O apagão da véspera de Ano Novo cortou a energia de quase 1,27 milhão de residências, de um total de 1,5 milhão de clientes, segundo a empresa privada de energia LUMA, responsável pela manutenção da rede elétrica.
A partir das 11h45, horário local (15h45 GMT), LUMA relatado que apenas 13,5% dos seus clientes tinham acesso à energia.
A empresa explicou numa publicação nas redes sociais que a origem do apagão inicialmente parecia ser “uma falha numa linha subterrânea”. Isso, por sua vez, provocou uma interrupção em toda a ilha por volta das 5h30, horário local (9h30 GMT).
“A causa da falha permanece sob investigação”, LUMA escreveu em sua postagem.
“Já iniciamos o processo de restauração para alguns clientes e o processo completo levará entre 24 e 48 horas, se as condições permitirem.”
A rede energética de Porto Rico tem sido fonte de frustração para os residentes há anos, inspirando até a estrela pop Bad Bunny a escrever uma ode à ilha chamada El Apagón ou The Blackout.
O músico porto-riquenho tem criticado abertamente a LUMA, uma joint venture mantida por empresas canadenses e norte-americanas.
Bad Bunny, cujo nome verdadeiro é Benito Antonio Martínez Ocasio, também opinou sobre o apagão do Réveillon em seus Stories do Instagram: “É assim que você passa o Réveillon em Porto Rico, sem luz. Normal.”
A LUMA assumiu o comando da Autoridade de Energia Elétrica de Porto Rico (PREPA), uma fornecedora de energia administrada pelo governo, em 2020, depois que esta última entrou com pedido de falência.
Mas a própria LUMA enfrentou vários protestos, com preocupações levantadas sobre o custo de seus serviços e a natureza do contrato da empresa com o governo. Alguns dizem que seus termos favorecem a LUMA, com poucas proteções para os porto-riquenhos comuns.
A governadora eleita Jenniffer González Colón, que deverá suceder Pierluisi em 2 de janeiro, indicou que considerará nomear um “czar da energia” para revisar as ações da LUMA e considerar outros fornecedores de energia.
A crise na rede elétrica de Porto Rico atingiu um ponto de ruptura em 2017, quando o furacão Maria, uma poderosa tempestade de categoria 4, atingiu a ilha.
Não só foi a tempestade mais mortífera a atingir Porto Rico, como também demoliu a envelhecida rede eléctrica da ilha, criando novas condições de risco de vida. As quedas de energia foram crônicas depois disso.
O representante dos EUA, Adriano Espaillat, de Nova Iorque, um dominicano-americano, opinou sobre o legado do furacão Maria ao pedir reformas.

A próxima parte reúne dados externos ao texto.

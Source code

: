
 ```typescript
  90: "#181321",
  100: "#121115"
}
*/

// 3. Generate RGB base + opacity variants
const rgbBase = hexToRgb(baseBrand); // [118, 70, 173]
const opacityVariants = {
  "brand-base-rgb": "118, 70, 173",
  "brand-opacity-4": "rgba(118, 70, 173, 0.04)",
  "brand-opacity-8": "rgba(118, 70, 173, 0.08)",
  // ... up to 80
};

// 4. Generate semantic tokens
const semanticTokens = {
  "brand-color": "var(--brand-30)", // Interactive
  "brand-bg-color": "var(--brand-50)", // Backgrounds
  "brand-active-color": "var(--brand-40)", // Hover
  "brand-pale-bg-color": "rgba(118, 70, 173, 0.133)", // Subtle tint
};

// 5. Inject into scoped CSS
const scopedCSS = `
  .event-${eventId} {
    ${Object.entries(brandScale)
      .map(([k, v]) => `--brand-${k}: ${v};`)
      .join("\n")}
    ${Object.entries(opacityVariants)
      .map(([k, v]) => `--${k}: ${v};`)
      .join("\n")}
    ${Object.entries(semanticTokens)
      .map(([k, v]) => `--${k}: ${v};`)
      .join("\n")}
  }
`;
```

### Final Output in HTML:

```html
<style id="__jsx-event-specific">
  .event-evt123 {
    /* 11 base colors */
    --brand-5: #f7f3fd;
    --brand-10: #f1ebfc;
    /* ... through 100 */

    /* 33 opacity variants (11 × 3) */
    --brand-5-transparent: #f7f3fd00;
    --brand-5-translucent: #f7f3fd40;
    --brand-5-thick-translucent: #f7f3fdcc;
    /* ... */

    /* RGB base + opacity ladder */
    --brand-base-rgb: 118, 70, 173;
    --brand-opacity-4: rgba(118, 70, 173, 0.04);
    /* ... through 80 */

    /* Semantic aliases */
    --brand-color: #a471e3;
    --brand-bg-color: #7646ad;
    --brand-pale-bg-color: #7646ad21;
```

“Desde o devastador furacão Maria, a rede energética de Porto Rico tem permanecido cara, instável e pouco confiável, falhando a cada passo do povo porto-riquenho”, disse Espaillat. escreveu.
Os EUA consideram Porto Rico um território não incorporado, e Espaillat apelou ao presidente cessante dos EUA, Joe Biden fazer mais para sustentar a infraestrutura em dificuldades da ilha.

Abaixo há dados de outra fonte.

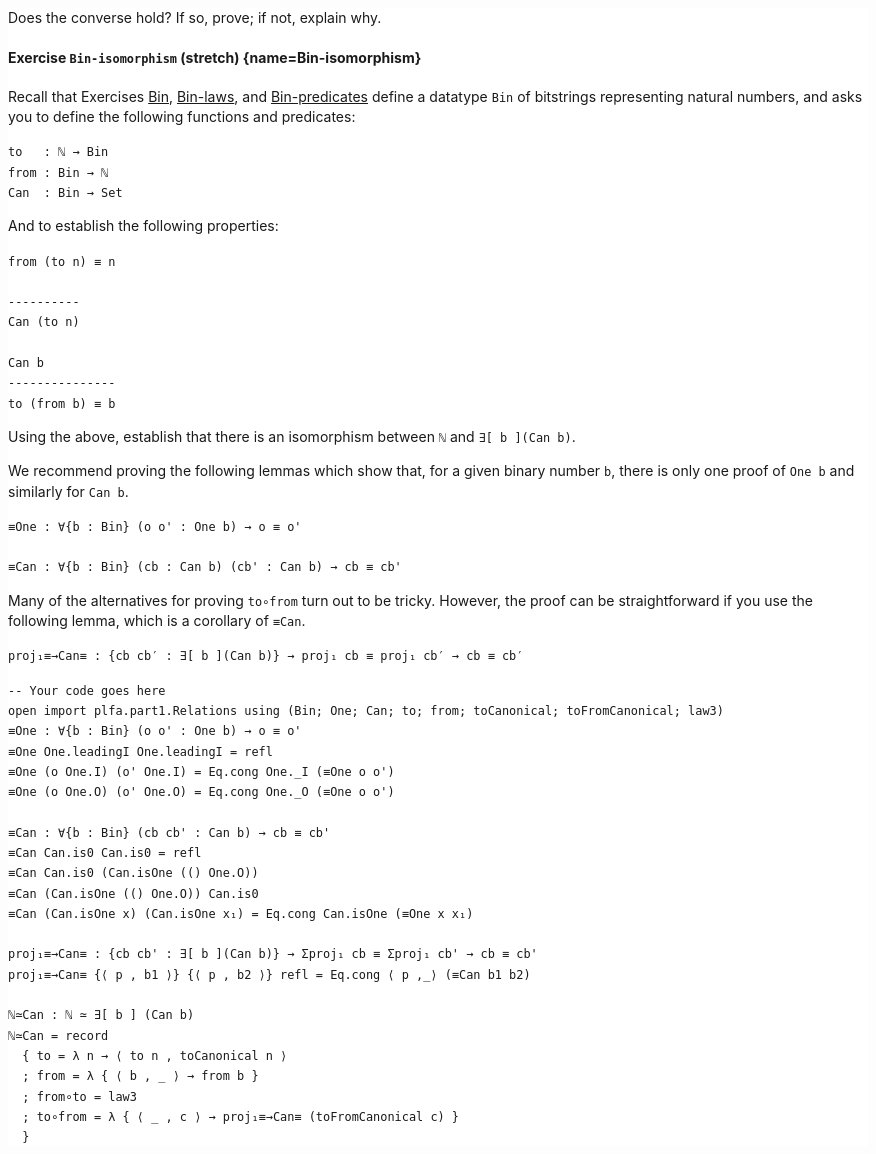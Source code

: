 Does the converse hold? If so, prove; if not, explain why.


#### Exercise `Bin-isomorphism` (stretch) {name=Bin-isomorphism}

Recall that Exercises
[Bin](/Naturals/#Bin),
[Bin-laws](/Induction/#Bin-laws), and
[Bin-predicates](/Relations/#Bin-predicates)
define a datatype `Bin` of bitstrings representing natural numbers,
and asks you to define the following functions and predicates:

    to   : ℕ → Bin
    from : Bin → ℕ
    Can  : Bin → Set

And to establish the following properties:

    from (to n) ≡ n

    ----------
    Can (to n)

    Can b
    ---------------
    to (from b) ≡ b

Using the above, establish that there is an isomorphism between `ℕ` and
`∃[ b ](Can b)`.

We recommend proving the following lemmas which show that, for a given
binary number `b`, there is only one proof of `One b` and similarly
for `Can b`.

    ≡One : ∀{b : Bin} (o o' : One b) → o ≡ o'

    ≡Can : ∀{b : Bin} (cb : Can b) (cb' : Can b) → cb ≡ cb'

Many of the alternatives for proving `to∘from` turn out to be tricky.
However, the proof can be straightforward if you use the following lemma,
which is a corollary of `≡Can`.

    proj₁≡→Can≡ : {cb cb′ : ∃[ b ](Can b)} → proj₁ cb ≡ proj₁ cb′ → cb ≡ cb′

```
-- Your code goes here
open import plfa.part1.Relations using (Bin; One; Can; to; from; toCanonical; toFromCanonical; law3)
≡One : ∀{b : Bin} (o o' : One b) → o ≡ o'
≡One One.leadingI One.leadingI = refl
≡One (o One.I) (o' One.I) = Eq.cong One._I (≡One o o')
≡One (o One.O) (o' One.O) = Eq.cong One._O (≡One o o')

≡Can : ∀{b : Bin} (cb cb' : Can b) → cb ≡ cb'
≡Can Can.is0 Can.is0 = refl
≡Can Can.is0 (Can.isOne (() One.O))
≡Can (Can.isOne (() One.O)) Can.is0
≡Can (Can.isOne x) (Can.isOne x₁) = Eq.cong Can.isOne (≡One x x₁)

proj₁≡→Can≡ : {cb cb' : ∃[ b ](Can b)} → Σproj₁ cb ≡ Σproj₁ cb' → cb ≡ cb'
proj₁≡→Can≡ {⟨ p , b1 ⟩} {⟨ p , b2 ⟩} refl = Eq.cong ⟨ p ,_⟩ (≡Can b1 b2)

ℕ≃Can : ℕ ≃ ∃[ b ] (Can b)
ℕ≃Can = record
  { to = λ n → ⟨ to n , toCanonical n ⟩
  ; from = λ { ⟨ b , _ ⟩ → from b }
  ; from∘to = law3
  ; to∘from = λ { ⟨ _ , c ⟩ → proj₁≡→Can≡ (toFromCanonical c) }
  }
```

“Apesar dos milhares de milhões de dólares atribuídos pela administração Biden para a reconstrução, grande parte do financiamento permanece não utilizado, deixando Porto Rico a enfrentar mais um ano na escuridão. São necessárias ações ousadas e imediatas para enfrentar esta crise antes que seja tarde demais”, afirmou.

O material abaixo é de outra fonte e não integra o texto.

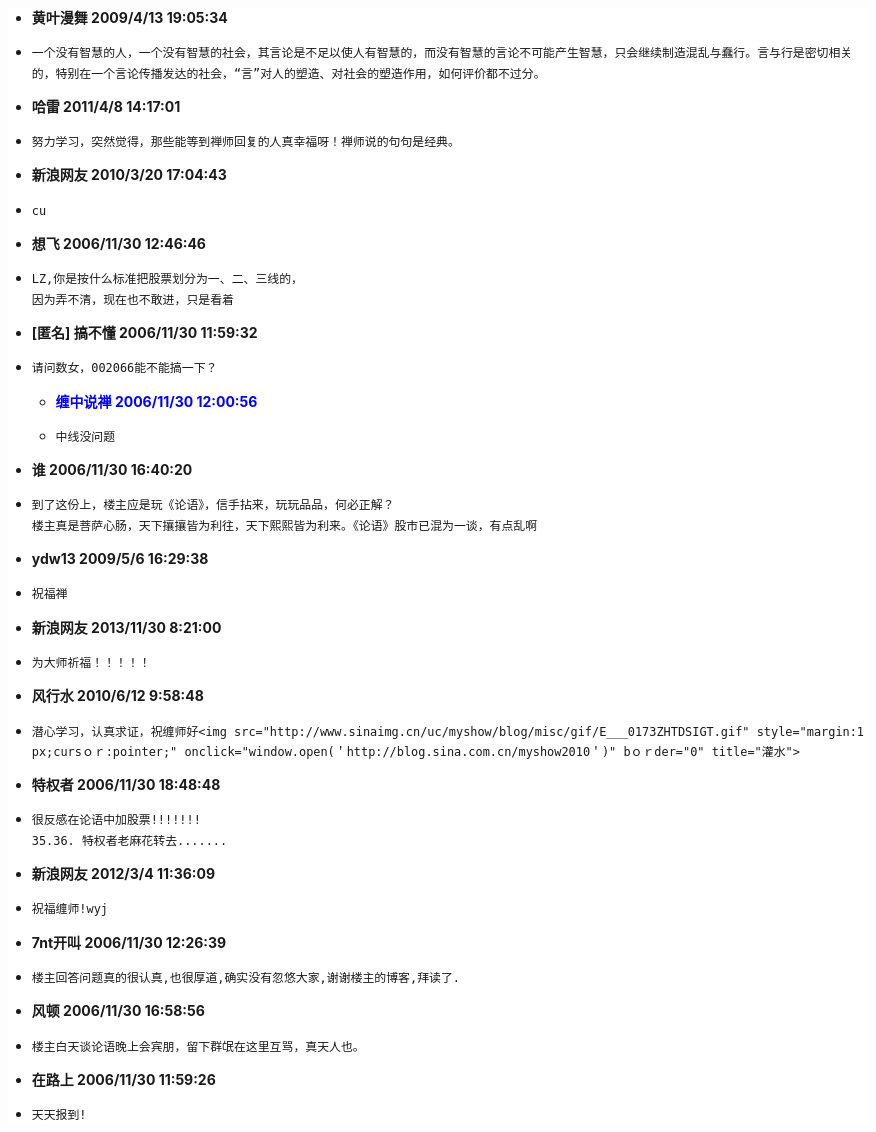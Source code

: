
   ```
  ```
- **黄叶漫舞 2009/4/13 19:05:34**
- ```
  一个没有智慧的人，一个没有智慧的社会，其言论是不足以使人有智慧的，而没有智慧的言论不可能产生智慧，只会继续制造混乱与蠢行。言与行是密切相关的，特别在一个言论传播发达的社会，“言”对人的塑造、对社会的塑造作用，如何评价都不过分。
  ```
- **哈雷 2011/4/8 14:17:01**
- ```
  努力学习，突然觉得，那些能等到禅师回复的人真幸福呀！禅师说的句句是经典。
  ```
- **新浪网友 2010/3/20 17:04:43**
- ```
  cu
  ```
- **想飞 2006/11/30 12:46:46**
- ```
  LZ,你是按什么标准把股票划分为一、二、三线的，
  因为弄不清，现在也不敢进，只是看着
  ```
- **[匿名] 搞不懂  2006/11/30 11:59:32**
- ```
  请问数女，002066能不能搞一下？ 
  ```
   - <font color='blue'>**缠中说禅 2006/11/30 12:00:56**</font>
   - ```
     中线没问题
     ```
- **谁 2006/11/30 16:40:20**
- ```
  到了这份上，楼主应是玩《论语》，信手拈来，玩玩品品，何必正解？
  楼主真是菩萨心肠，天下攘攘皆为利往，天下熙熙皆为利来。《论语》股市已混为一谈，有点乱啊
  ```
- **ydw13 2009/5/6 16:29:38**
- ```
  祝福禅
  ```
- **新浪网友 2013/11/30 8:21:00**
- ```
  为大师祈福！！！！！
  ```
- **风行水 2010/6/12 9:58:48**
- ```
  潜心学习，认真求证，祝缠师好<img src="http://www.sinaimg.cn/uc/myshow/blog/misc/gif/E___0173ZHTDSIGT.gif" style="margin:1px;cursｏｒ:pointer;" onclick="window.open(＇http://blog.sina.com.cn/myshow2010＇)" bｏｒder="0" title="灌水">
  ```
- **特权者 2006/11/30 18:48:48**
- ```
  很反感在论语中加股票!!!!!!!
  35.36. 特权者老麻花转去.......
  ```
- **新浪网友 2012/3/4 11:36:09**
- ```
  祝福缠师!wyj
  ```
- **7nt开叫 2006/11/30 12:26:39**
- ```
  楼主回答问题真的很认真,也很厚道,确实没有忽悠大家,谢谢楼主的博客,拜读了.
  ```
- **风顿 2006/11/30 16:58:56**
- ```
  楼主白天谈论语晚上会宾朋，留下群氓在这里互骂，真天人也。
  ```
- **在路上 2006/11/30 11:59:26**
- ```
  天天报到!
  ```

Mas alguns residentes que falaram à Associated Press na manhã de terça-feira expressaram resignação com os cortes de energia em curso.
“Eles fazem parte da minha vida cotidiana”, disse Enid Núñez, 49 anos, à agência de notícias enquanto tomava o café da manhã.
Ela preparou a refeição num fogão a gás, comprado especialmente para essas situações.